One of the most common forms of sensory deficit in humans, hearing loss affects around 37.5 million Americans. Most cases of hearing loss are caused by damage to receptors in the inner ear known as “hair cells.” When mechanical vibrations (AKA sound) travels into our ears, these cells transduce the vibrations into an electrical signal that is then relayed to our brains. Unfortunately, once these cells are damaged, there’s no going back – at least not for most mammals.
Other vertebrates – such as the zebrafish – are able to regenerate hair cells after injury and recover their hearing. But the mechanisms behind this regenerative process remain unclear – so Erin Jimenez and her team at NHGRI decided to study them in more detail.
The transcription factor network
Single-cell epigenome and transcriptome data was captured at consecutive time points during hair cell regeneration. This allowed the team to get a good understanding of what was happening inside the cells during the unique process. They then used deep learning on regeneration-induced chromatin sequences that appeared to be involved, identifying a pattern of overlapping Sox and Six-family transcription factor (TFs) motif patterns.

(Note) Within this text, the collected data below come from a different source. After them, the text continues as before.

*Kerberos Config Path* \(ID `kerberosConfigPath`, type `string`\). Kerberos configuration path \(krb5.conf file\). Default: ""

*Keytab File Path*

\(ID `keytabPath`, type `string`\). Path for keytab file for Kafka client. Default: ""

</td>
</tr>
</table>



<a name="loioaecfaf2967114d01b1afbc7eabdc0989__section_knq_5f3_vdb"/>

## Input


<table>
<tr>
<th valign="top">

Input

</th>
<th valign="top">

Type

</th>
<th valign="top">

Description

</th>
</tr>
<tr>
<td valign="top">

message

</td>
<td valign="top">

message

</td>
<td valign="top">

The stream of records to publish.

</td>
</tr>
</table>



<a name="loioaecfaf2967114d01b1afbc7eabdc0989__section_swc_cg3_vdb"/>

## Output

TFs are basically proteins that turn genes on or off. Though scientists had previously identified some factors responsible in the regeneration process, they had not figured out where the gene encoding these factors were turned on and how they coordinated with other unknown TFs.

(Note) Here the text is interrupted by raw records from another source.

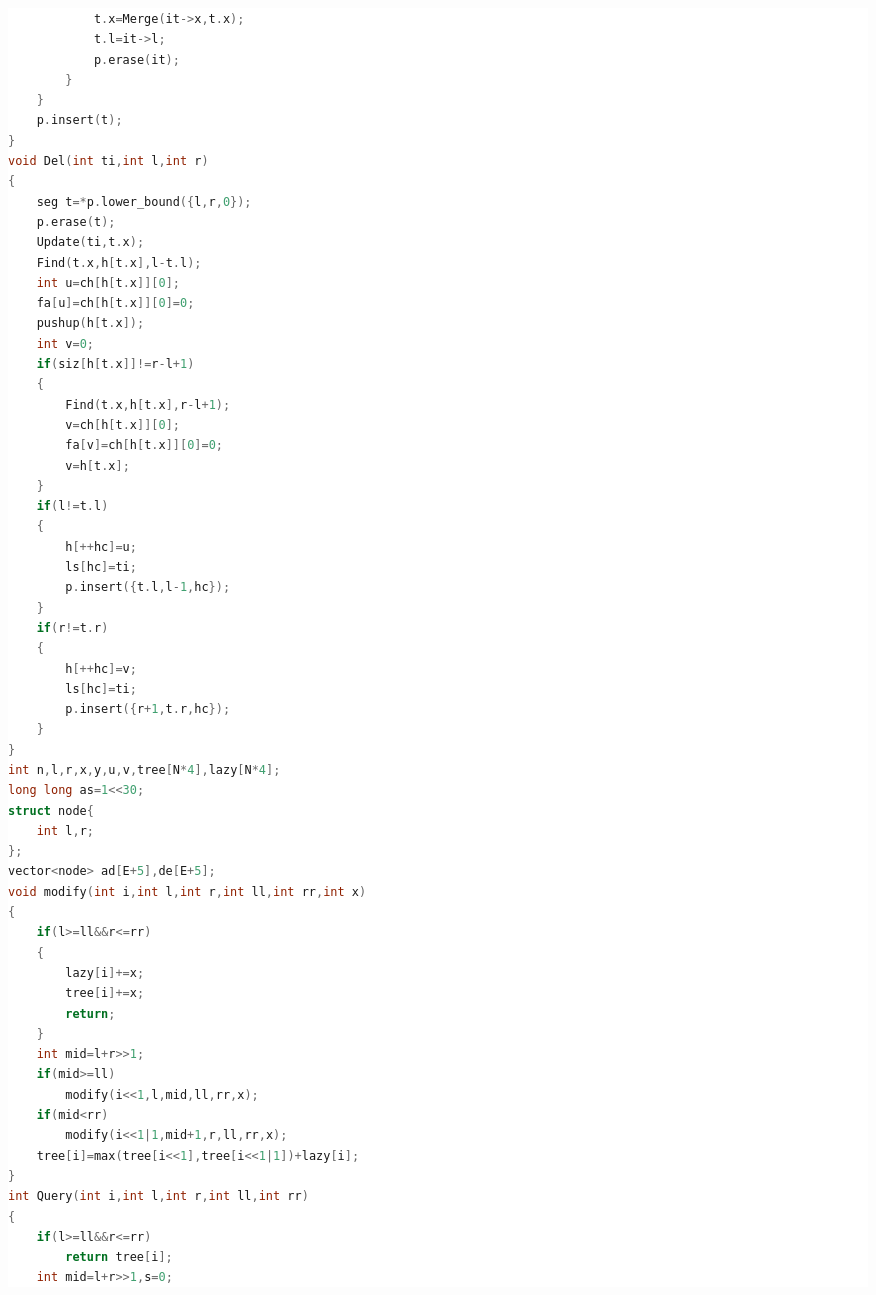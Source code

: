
 ```cpp
			t.x=Merge(it->x,t.x);
			t.l=it->l;
			p.erase(it);
		}
	}
	p.insert(t);
}
void Del(int ti,int l,int r)
{
	seg t=*p.lower_bound({l,r,0});
	p.erase(t);
	Update(ti,t.x);
	Find(t.x,h[t.x],l-t.l);
	int u=ch[h[t.x]][0];
	fa[u]=ch[h[t.x]][0]=0;
	pushup(h[t.x]);
	int v=0;
	if(siz[h[t.x]]!=r-l+1)
	{
		Find(t.x,h[t.x],r-l+1);
		v=ch[h[t.x]][0];
		fa[v]=ch[h[t.x]][0]=0;
		v=h[t.x];
	}
	if(l!=t.l)
	{
		h[++hc]=u;
		ls[hc]=ti;
		p.insert({t.l,l-1,hc});
	}
	if(r!=t.r)
	{
		h[++hc]=v;
		ls[hc]=ti;
		p.insert({r+1,t.r,hc});
	}
}
int n,l,r,x,y,u,v,tree[N*4],lazy[N*4];
long long as=1<<30;
struct node{
	int l,r;
};
vector<node> ad[E+5],de[E+5];
void modify(int i,int l,int r,int ll,int rr,int x)
{
	if(l>=ll&&r<=rr)
	{
		lazy[i]+=x;
		tree[i]+=x;
		return;
	}
	int mid=l+r>>1;
	if(mid>=ll)
		modify(i<<1,l,mid,ll,rr,x);
	if(mid<rr)
		modify(i<<1|1,mid+1,r,ll,rr,x);
	tree[i]=max(tree[i<<1],tree[i<<1|1])+lazy[i];
}
int Query(int i,int l,int r,int ll,int rr)
{
	if(l>=ll&&r<=rr)
		return tree[i];
	int mid=l+r>>1,s=0;
```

To get a clearer picture of how the hair cell regeneration process was working, the team used scRNA sequencing to study enhancer sequences within the zebrafish genome – these are parts of the genome that enable TFs to express a gene.
A 2.6 kb DNA enhancer was found upstream of the sox2 gene promoter. Crucially, when this enhancer region was deleted, the zebrafish were no longer able to regenerate their hair cells.
The researchers believe they can now explain what is happening inside the zebrafish’s inner ear. First, the Sox TFs initiate the regeneration response in surrounding support cells within the sensory epithelium. Then, the Sox and Six TFs coordinate and cause the support cells to change cell identity into a “progenitor” cell population. These progenitor cells are in a special transition state that allows them to re-enter mitosis when hair cells are depleted – forming a brand-new hair cell that restores hearing.
“We have identified a unique combination of transcription factors that trigger regeneration in zebrafish,” said Jimenez. “Further down the line, this group of zebrafish transcription factors might become a biological target that may lead to the development of novel therapy to treat hearing loss in humans.”